O Supremo Tribunal Federal (STF) validou, por unanimidade, a Lei nº 14.611/2023, que trata da igualdade salarial e de critérios remuneratórios entre mulheres e homens. A decisão foi tomada pelo Plenário da Corte e confirmou a constitucionalidade dos mecanismos previstos na legislação.
A lei obriga empresas com 100 ou mais empregados a divulgar relatórios semestrais de transparência salarial e de critérios remuneratórios. O objetivo é permitir a identificação de desigualdades entre homens e mulheres que exerçam funções equivalentes.
O julgamento teve relatoria do ministro Alexandre de Moraes. Os ministros acompanharam o voto pela constitucionalidade da norma, mantendo a validade dos instrumentos de transparência e fiscalização criados para combater diferenças salariais discriminatórias.
Além da divulgação de relatórios, a Lei nº 14.611/2023 prevê sanções para empresas que descumprirem obrigações legais ou praticarem discriminação salarial. A norma também estabelece que, identificada desigualdade, a empresa deverá adotar medidas para corrigir as distorções.
A decisão é considerada relevante para o Direito do Trabalho, o Direito Constitucional e a atuação empresarial. De um lado, reforça o princípio da igualdade material e a proteção contra discriminação no ambiente laboral. De outro, impõe às empresas maior responsabilidade na gestão de cargos, salários e critérios remuneratórios.

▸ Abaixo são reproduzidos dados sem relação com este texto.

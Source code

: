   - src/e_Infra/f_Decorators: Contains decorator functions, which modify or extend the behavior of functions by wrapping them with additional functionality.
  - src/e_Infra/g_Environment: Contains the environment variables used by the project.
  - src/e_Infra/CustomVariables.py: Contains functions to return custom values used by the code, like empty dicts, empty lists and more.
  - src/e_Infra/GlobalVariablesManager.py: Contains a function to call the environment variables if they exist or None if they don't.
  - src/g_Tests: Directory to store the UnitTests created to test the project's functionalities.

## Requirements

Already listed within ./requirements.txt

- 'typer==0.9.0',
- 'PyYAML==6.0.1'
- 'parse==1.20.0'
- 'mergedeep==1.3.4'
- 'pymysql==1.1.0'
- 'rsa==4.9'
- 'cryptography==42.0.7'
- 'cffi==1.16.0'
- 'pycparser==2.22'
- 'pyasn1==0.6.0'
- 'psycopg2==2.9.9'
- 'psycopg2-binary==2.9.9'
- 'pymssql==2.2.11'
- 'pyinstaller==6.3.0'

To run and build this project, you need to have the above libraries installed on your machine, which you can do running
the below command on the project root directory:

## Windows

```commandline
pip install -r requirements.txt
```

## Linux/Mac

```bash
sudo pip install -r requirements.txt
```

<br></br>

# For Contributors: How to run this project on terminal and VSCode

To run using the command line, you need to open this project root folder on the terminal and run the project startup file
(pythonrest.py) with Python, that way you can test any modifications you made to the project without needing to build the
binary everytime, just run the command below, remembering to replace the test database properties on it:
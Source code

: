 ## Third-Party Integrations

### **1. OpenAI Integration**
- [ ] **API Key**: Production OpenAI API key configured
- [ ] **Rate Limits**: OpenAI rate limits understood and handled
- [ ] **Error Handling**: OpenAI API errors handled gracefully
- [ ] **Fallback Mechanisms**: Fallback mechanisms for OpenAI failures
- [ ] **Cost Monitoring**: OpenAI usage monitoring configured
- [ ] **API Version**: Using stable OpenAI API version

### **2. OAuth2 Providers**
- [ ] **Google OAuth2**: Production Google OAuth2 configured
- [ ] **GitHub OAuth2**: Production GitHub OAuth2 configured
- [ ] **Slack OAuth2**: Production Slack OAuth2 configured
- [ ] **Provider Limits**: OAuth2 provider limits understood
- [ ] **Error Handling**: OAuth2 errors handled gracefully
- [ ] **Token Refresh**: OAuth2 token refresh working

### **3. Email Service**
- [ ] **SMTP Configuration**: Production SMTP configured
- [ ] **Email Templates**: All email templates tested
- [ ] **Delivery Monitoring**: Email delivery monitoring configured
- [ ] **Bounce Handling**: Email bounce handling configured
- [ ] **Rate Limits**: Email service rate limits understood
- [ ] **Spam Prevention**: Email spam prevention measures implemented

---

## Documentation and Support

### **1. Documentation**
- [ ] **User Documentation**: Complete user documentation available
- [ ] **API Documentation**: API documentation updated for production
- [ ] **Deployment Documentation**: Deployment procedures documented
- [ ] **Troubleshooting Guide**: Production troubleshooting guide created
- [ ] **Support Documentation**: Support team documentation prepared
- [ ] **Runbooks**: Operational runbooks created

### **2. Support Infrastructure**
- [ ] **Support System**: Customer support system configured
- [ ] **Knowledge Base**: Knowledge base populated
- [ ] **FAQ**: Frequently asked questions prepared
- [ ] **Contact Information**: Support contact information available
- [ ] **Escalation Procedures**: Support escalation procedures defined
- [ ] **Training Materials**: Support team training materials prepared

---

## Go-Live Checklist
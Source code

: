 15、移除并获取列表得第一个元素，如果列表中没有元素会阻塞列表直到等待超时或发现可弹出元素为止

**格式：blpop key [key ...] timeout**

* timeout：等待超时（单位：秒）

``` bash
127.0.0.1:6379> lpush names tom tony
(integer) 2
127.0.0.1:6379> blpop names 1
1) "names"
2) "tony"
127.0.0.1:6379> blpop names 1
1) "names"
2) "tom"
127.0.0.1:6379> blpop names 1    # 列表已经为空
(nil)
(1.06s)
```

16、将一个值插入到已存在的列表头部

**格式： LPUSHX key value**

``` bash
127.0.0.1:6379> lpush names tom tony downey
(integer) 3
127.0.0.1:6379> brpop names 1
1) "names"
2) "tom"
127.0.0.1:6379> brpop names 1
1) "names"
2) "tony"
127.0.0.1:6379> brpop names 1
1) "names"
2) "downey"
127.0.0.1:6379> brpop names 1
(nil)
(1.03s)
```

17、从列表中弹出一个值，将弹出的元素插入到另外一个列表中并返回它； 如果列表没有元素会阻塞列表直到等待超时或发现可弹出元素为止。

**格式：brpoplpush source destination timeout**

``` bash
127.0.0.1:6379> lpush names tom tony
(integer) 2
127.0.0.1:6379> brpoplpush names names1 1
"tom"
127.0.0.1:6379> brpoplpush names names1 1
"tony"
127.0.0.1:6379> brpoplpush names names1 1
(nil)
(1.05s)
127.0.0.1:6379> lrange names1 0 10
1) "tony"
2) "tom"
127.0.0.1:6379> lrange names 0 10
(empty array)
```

Para empregadores, o julgamento sinaliza a necessidade de revisão de políticas internas de remuneração, promoção, diversidade e transparência. Para trabalhadores, especialmente mulheres, a decisão fortalece instrumentos de fiscalização e cobrança por igualdade efetiva.
A validação da lei pelo STF encerra uma etapa importante da controvérsia jurídica sobre a constitucionalidade da norma e consolida o entendimento de que a transparência salarial pode ser utilizada como instrumento legítimo de combate à desigualdade de gênero no mercado de trabalho.